[EXERCISE GOAL] Write out the data word for word and omit every picture.
■ ■ ■ ■ ■
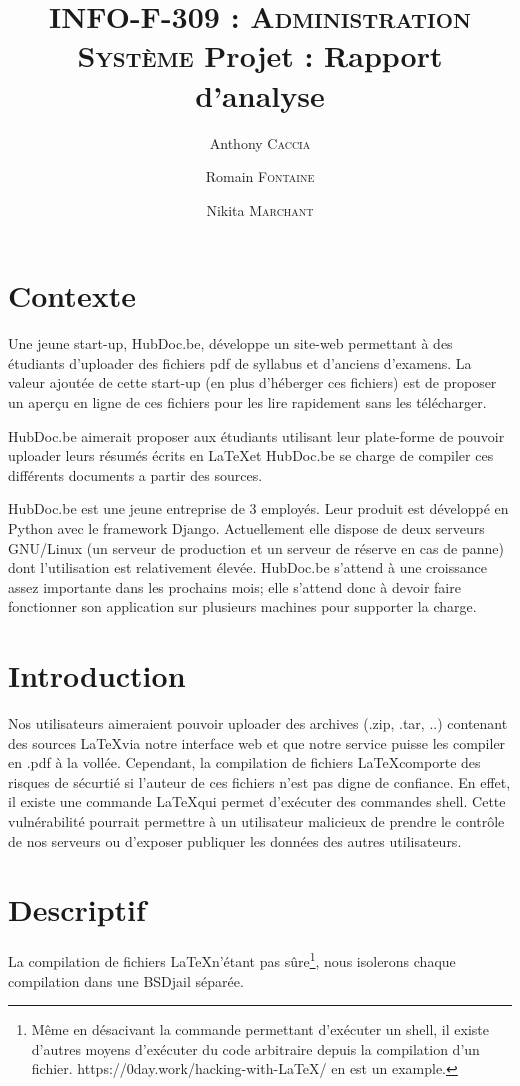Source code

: \documentclass[10pt,a4paper]{article}
\author{Anthony \textsc{Caccia} \and Romain \textsc{Fontaine} \and Nikita \textsc{Marchant} }
\date{}
\title{\textsc{INFO-F-309 : Administration Système} Projet : Rapport d'analyse}
\begin{document}
\maketitle

\section{Contexte}

Une jeune start-up, HubDoc.be, développe un site-web permettant à des étudiants d'uploader des fichiers pdf de syllabus et d'anciens d'examens.
La valeur ajoutée de cette start-up (en plus d'héberger ces fichiers) est de proposer un aperçu en ligne de ces fichiers pour les lire rapidement sans les télécharger.

HubDoc.be aimerait proposer aux étudiants utilisant leur plate-forme de pouvoir uploader leurs résumés écrits en \LaTeX et HubDoc.be se charge de compiler ces différents documents a partir des sources.

HubDoc.be est une jeune entreprise de 3 employés.
Leur produit est développé en Python avec le framework Django.
Actuellement elle dispose de deux serveurs GNU/Linux (un serveur de production et un serveur de réserve en cas de panne) dont l'utilisation est relativement élevée.
HubDoc.be s'attend à une croissance assez importante dans les prochains mois;
elle s'attend donc à devoir faire fonctionner son application sur plusieurs machines pour supporter la charge.


\section{Introduction}

Nos utilisateurs aimeraient pouvoir uploader des archives (.zip, .tar, ..) contenant des sources \LaTeX via notre interface web et que notre service puisse les compiler en .pdf à la vollée.
Cependant, la compilation de fichiers \LaTeX comporte des risques de sécurtié si l'auteur de ces fichiers n'est pas digne de confiance.
En effet, il existe une commande \LaTeX qui permet d'exécuter des commandes shell.
Cette vulnérabilité pourrait permettre à un utilisateur malicieux de prendre le contrôle de nos serveurs ou d'exposer publiquer les données des autres utilisateurs.

\section{Descriptif}

La compilation de fichiers \LaTeX n'étant pas sûre\footnote{Même en désacivant la commande permettant d'exécuter un shell, il existe d'autres moyens d'exécuter du code arbitraire depuis la compilation d'un fichier. https://0day.work/hacking-with-LaTeX/ en est un example.}, nous isolerons chaque compilation dans une BSDjail séparée.
\end{document}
■ ■ ■ ■ ■
[REPLY]
Source code

: \documentclass[10pt,a4paper]{article}
\author{Anthony \textsc{Caccia} \and Romain \textsc{Fontaine} \and Nikita \textsc{Marchant} }
\date{}
\title{\textsc{INFO-F-309 : Administration Système} Projet : Rapport d'analyse}
\begin{document}
\maketitle

\section{Contexte}

Une jeune start-up, HubDoc.be, développe un site-web permettant à des étudiants d'uploader des fichiers pdf de syllabus et d'anciens d'examens.
La valeur ajoutée de cette start-up (en plus d'héberger ces fichiers) est de proposer un aperçu en ligne de ces fichiers pour les lire rapidement sans les télécharger.

HubDoc.be aimerait proposer aux étudiants utilisant leur plate-forme de pouvoir uploader leurs résumés écrits en \LaTeX et HubDoc.be se charge de compiler ces différents documents a partir des sources.

HubDoc.be est une jeune entreprise de 3 employés.
Leur produit est développé en Python avec le framework Django.
Actuellement elle dispose de deux serveurs GNU/Linux (un serveur de production et un serveur de réserve en cas de panne) dont l'utilisation est relativement élevée.
HubDoc.be s'attend à une croissance assez importante dans les prochains mois;
elle s'attend donc à devoir faire fonctionner son application sur plusieurs machines pour supporter la charge.


\section{Introduction}

Nos utilisateurs aimeraient pouvoir uploader des archives (.zip, .tar, ..) contenant des sources \LaTeX via notre interface web et que notre service puisse les compiler en .pdf à la vollée.
Cependant, la compilation de fichiers \LaTeX comporte des risques de sécurtié si l'auteur de ces fichiers n'est pas digne de confiance.
En effet, il existe une commande \LaTeX qui permet d'exécuter des commandes shell.
Cette vulnérabilité pourrait permettre à un utilisateur malicieux de prendre le contrôle de nos serveurs ou d'exposer publiquer les données des autres utilisateurs.

\section{Descriptif}

La compilation de fichiers \LaTeX n'étant pas sûre\footnote{Même en désacivant la commande permettant d'exécuter un shell, il existe d'autres moyens d'exécuter du code arbitraire depuis la compilation d'un fichier. https://0day.work/hacking-with-LaTeX/ en est un example.}, nous isolerons chaque compilation dans une BSDjail séparée.
\end{document}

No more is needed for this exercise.